A faithful repeat of all the records, with no image kept, is the required answer.

── Supplied entries ──

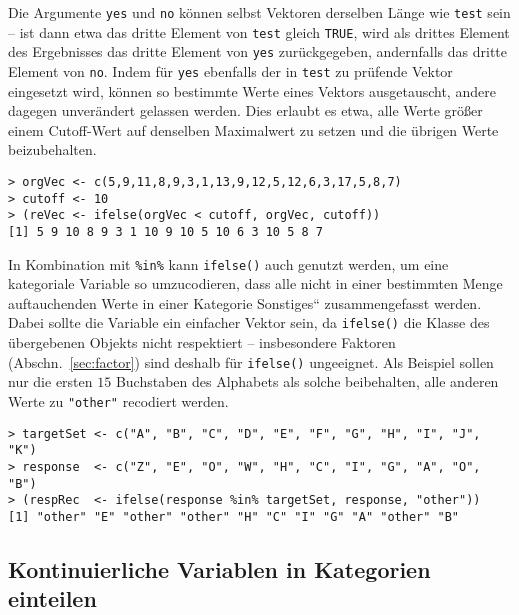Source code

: Die Argumente \lstinline!yes! und \lstinline!no! können selbst Vektoren derselben Länge wie \lstinline!test! sein -- ist dann etwa das dritte Element von \lstinline!test! gleich \lstinline!TRUE!, wird als drittes Element des Ergebnisses das dritte Element von \lstinline!yes! zurückgegeben, andernfalls das dritte Element von \lstinline!no!. Indem für \lstinline!yes! ebenfalls der in \lstinline!test! zu prüfende Vektor eingesetzt wird, können so bestimmte Werte eines Vektors ausgetauscht, andere dagegen unverändert gelassen werden. Dies erlaubt es etwa, alle Werte größer einem Cutoff-Wert auf denselben Maximalwert zu setzen und die übrigen Werte beizubehalten.
\begin{lstlisting}
> orgVec <- c(5,9,11,8,9,3,1,13,9,12,5,12,6,3,17,5,8,7)
> cutoff <- 10
> (reVec <- ifelse(orgVec < cutoff, orgVec, cutoff))
[1] 5 9 10 8 9 3 1 10 9 10 5 10 6 3 10 5 8 7
\end{lstlisting}

In Kombination mit \lstinline!%in%! kann \lstinline!ifelse()! auch genutzt werden, um eine kategoriale Variable so umzucodieren, dass alle nicht in einer bestimmten Menge auftauchenden Werte in einer Kategorie {\quotedblbase}Sonstiges{\textquotedblleft} zusammengefasst werden. Dabei sollte die Variable ein einfacher Vektor sein, da \lstinline!ifelse()! die Klasse des übergebenen Objekts nicht respektiert -- insbesondere Faktoren (Abschn.\ \ref{sec:factor}) sind deshalb für \lstinline!ifelse()! ungeeignet. Als Beispiel sollen nur die ersten $15$ Buchstaben des Alphabets als solche beibehalten, alle anderen Werte zu \lstinline!"other"! recodiert werden.
\begin{lstlisting}
> targetSet <- c("A", "B", "C", "D", "E", "F", "G", "H", "I", "J", "K")
> response  <- c("Z", "E", "O", "W", "H", "C", "I", "G", "A", "O", "B")
> (respRec  <- ifelse(response %in% targetSet, response, "other"))
[1] "other" "E" "other" "other" "H" "C" "I" "G" "A" "other" "B"
\end{lstlisting}

\subsection{Kontinuierliche Variablen in Kategorien einteilen}
\label{sec:discretize}

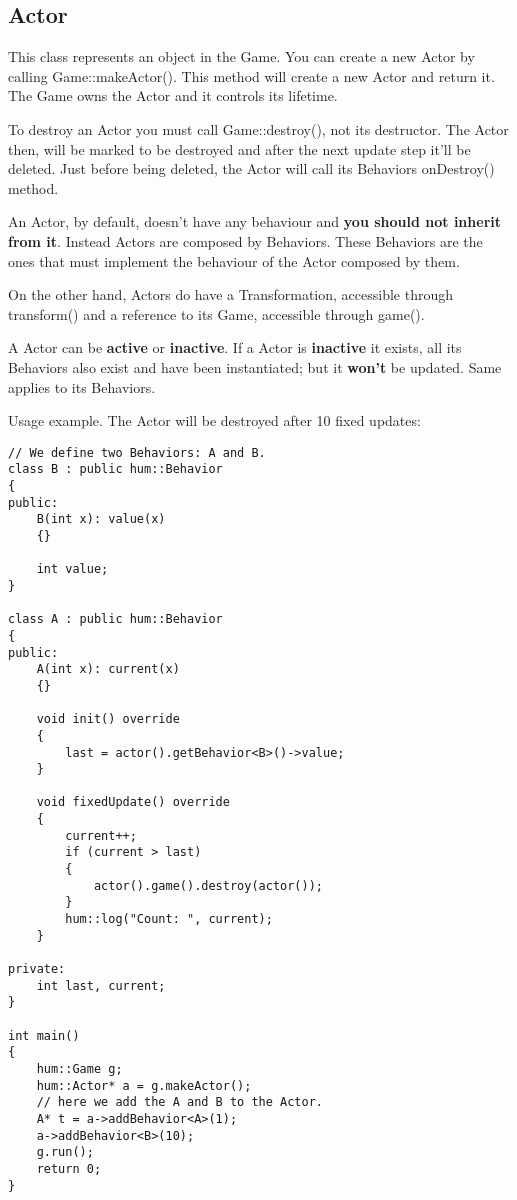 \subsection{Actor}

This class represents an object in the Game. You can create a new Actor by calling
Game::makeActor(). This method will create a new Actor and return it. The Game owns
the Actor and it controls its lifetime.

To destroy an Actor you must call Game::destroy(), not its destructor.
The Actor then, will be marked to be destroyed and after the next update step
it'll be deleted. Just before being deleted, the Actor will call its
Behaviors onDestroy() method.

An Actor, by default, doesn't have any behaviour and \textbf{you should not inherit
from it}.  Instead Actors are composed by Behaviors. These Behaviors are
the ones that must implement the behaviour of the Actor composed by them.

On the other hand, Actors do have a Transformation, accessible through transform()
and a reference to its Game, accessible through game().

A Actor can be \textbf{active} or \textbf{inactive}. If a Actor is \textbf{inactive} it exists,
all its Behaviors also exist and have been instantiated; but it \textbf{won't}
be updated. Same applies to its Behaviors.

Usage example. The Actor will be destroyed after 10 fixed updates:
\begin{lstlisting}[caption=Actor example]
// We define two Behaviors: A and B.
class B : public hum::Behavior
{
public:
    B(int x): value(x)
    {}

    int value;
}

class A : public hum::Behavior
{
public:
    A(int x): current(x)
    {}

    void init() override
    {
        last = actor().getBehavior<B>()->value;
    }

    void fixedUpdate() override
    {
        current++;
        if (current > last)
        {
            actor().game().destroy(actor());
        }
        hum::log("Count: ", current);
    }

private:
    int last, current;
}

int main()
{
    hum::Game g;
    hum::Actor* a = g.makeActor();
    // here we add the A and B to the Actor.
    A* t = a->addBehavior<A>(1);
    a->addBehavior<B>(10);
    g.run();
    return 0;
}
\end{lstlisting}

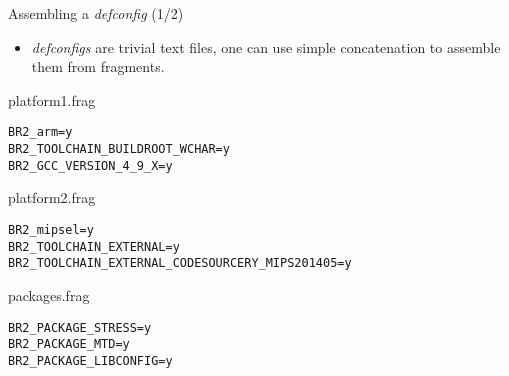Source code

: \begin{frame}[fragile]{Assembling a {\em defconfig} (1/2)}

  \begin{itemize}
  \item {\em defconfigs} are trivial text files, one can use simple
    concatenation to assemble them from fragments.
  \end{itemize}

{\small
   \begin{block}{platform1.frag}
\begin{verbatim}
BR2_arm=y
BR2_TOOLCHAIN_BUILDROOT_WCHAR=y
BR2_GCC_VERSION_4_9_X=y
\end{verbatim}
   \end{block}
}

{\small
    \begin{block}{platform2.frag}
\begin{verbatim}
BR2_mipsel=y
BR2_TOOLCHAIN_EXTERNAL=y
BR2_TOOLCHAIN_EXTERNAL_CODESOURCERY_MIPS201405=y
\end{verbatim}
    \end{block}
}

{\small
   \begin{block}{packages.frag}
\begin{verbatim}
BR2_PACKAGE_STRESS=y
BR2_PACKAGE_MTD=y
BR2_PACKAGE_LIBCONFIG=y
\end{verbatim}
   \end{block}
}

\end{frame}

───

§ **Reply to the exercise**:
Source code

: Die Argumente \lstinline!yes! und \lstinline!no! können selbst Vektoren derselben Länge wie \lstinline!test! sein -- ist dann etwa das dritte Element von \lstinline!test! gleich \lstinline!TRUE!, wird als drittes Element des Ergebnisses das dritte Element von \lstinline!yes! zurückgegeben, andernfalls das dritte Element von \lstinline!no!. Indem für \lstinline!yes! ebenfalls der in \lstinline!test! zu prüfende Vektor eingesetzt wird, können so bestimmte Werte eines Vektors ausgetauscht, andere dagegen unverändert gelassen werden. Dies erlaubt es etwa, alle Werte größer einem Cutoff-Wert auf denselben Maximalwert zu setzen und die übrigen Werte beizubehalten.
\begin{lstlisting}
> orgVec <- c(5,9,11,8,9,3,1,13,9,12,5,12,6,3,17,5,8,7)
> cutoff <- 10
> (reVec <- ifelse(orgVec < cutoff, orgVec, cutoff))
[1] 5 9 10 8 9 3 1 10 9 10 5 10 6 3 10 5 8 7
\end{lstlisting}

In Kombination mit \lstinline!%in%! kann \lstinline!ifelse()! auch genutzt werden, um eine kategoriale Variable so umzucodieren, dass alle nicht in einer bestimmten Menge auftauchenden Werte in einer Kategorie {\quotedblbase}Sonstiges{\textquotedblleft} zusammengefasst werden. Dabei sollte die Variable ein einfacher Vektor sein, da \lstinline!ifelse()! die Klasse des übergebenen Objekts nicht respektiert -- insbesondere Faktoren (Abschn.\ \ref{sec:factor}) sind deshalb für \lstinline!ifelse()! ungeeignet. Als Beispiel sollen nur die ersten $15$ Buchstaben des Alphabets als solche beibehalten, alle anderen Werte zu \lstinline!"other"! recodiert werden.
\begin{lstlisting}
> targetSet <- c("A", "B", "C", "D", "E", "F", "G", "H", "I", "J", "K")
> response  <- c("Z", "E", "O", "W", "H", "C", "I", "G", "A", "O", "B")
> (respRec  <- ifelse(response %in% targetSet, response, "other"))
[1] "other" "E" "other" "other" "H" "C" "I" "G" "A" "other" "B"
\end{lstlisting}

\subsection{Kontinuierliche Variablen in Kategorien einteilen}
\label{sec:discretize}

 \subsection{Actor}

This class represents an object in the Game. You can create a new Actor by calling
Game::makeActor(). This method will create a new Actor and return it. The Game owns
the Actor and it controls its lifetime.

To destroy an Actor you must call Game::destroy(), not its destructor.
The Actor then, will be marked to be destroyed and after the next update step
it'll be deleted. Just before being deleted, the Actor will call its
Behaviors onDestroy() method.

An Actor, by default, doesn't have any behaviour and \textbf{you should not inherit
from it}.  Instead Actors are composed by Behaviors. These Behaviors are
the ones that must implement the behaviour of the Actor composed by them.

On the other hand, Actors do have a Transformation, accessible through transform()
and a reference to its Game, accessible through game().

A Actor can be \textbf{active} or \textbf{inactive}. If a Actor is \textbf{inactive} it exists,
all its Behaviors also exist and have been instantiated; but it \textbf{won't}
be updated. Same applies to its Behaviors.

Usage example. The Actor will be destroyed after 10 fixed updates:
\begin{lstlisting}[caption=Actor example]
// We define two Behaviors: A and B.
class B : public hum::Behavior
{
public:
    B(int x): value(x)
    {}

    int value;
}

class A : public hum::Behavior
{
public:
    A(int x): current(x)
    {}

    void init() override
    {
        last = actor().getBehavior<B>()->value;
    }

    void fixedUpdate() override
    {
        current++;
        if (current > last)
        {
            actor().game().destroy(actor());
        }
        hum::log("Count: ", current);
    }

private:
    int last, current;
}

int main()
{
    hum::Game g;
    hum::Actor* a = g.makeActor();
    // here we add the A and B to the Actor.
    A* t = a->addBehavior<A>(1);
    a->addBehavior<B>(10);
    g.run();
    return 0;
}
\end{lstlisting}

Source code

: \begin{frame}[fragile]{Assembling a {\em defconfig} (1/2)}

  \begin{itemize}
  \item {\em defconfigs} are trivial text files, one can use simple
    concatenation to assemble them from fragments.
  \end{itemize}

{\small
   \begin{block}{platform1.frag}
\begin{verbatim}
BR2_arm=y
BR2_TOOLCHAIN_BUILDROOT_WCHAR=y
BR2_GCC_VERSION_4_9_X=y
\end{verbatim}
   \end{block}
}

{\small
    \begin{block}{platform2.frag}
\begin{verbatim}
BR2_mipsel=y
BR2_TOOLCHAIN_EXTERNAL=y
BR2_TOOLCHAIN_EXTERNAL_CODESOURCERY_MIPS201405=y
\end{verbatim}
    \end{block}
}

{\small
   \begin{block}{packages.frag}
\begin{verbatim}
BR2_PACKAGE_STRESS=y
BR2_PACKAGE_MTD=y
BR2_PACKAGE_LIBCONFIG=y
\end{verbatim}
   \end{block}
}

\end{frame}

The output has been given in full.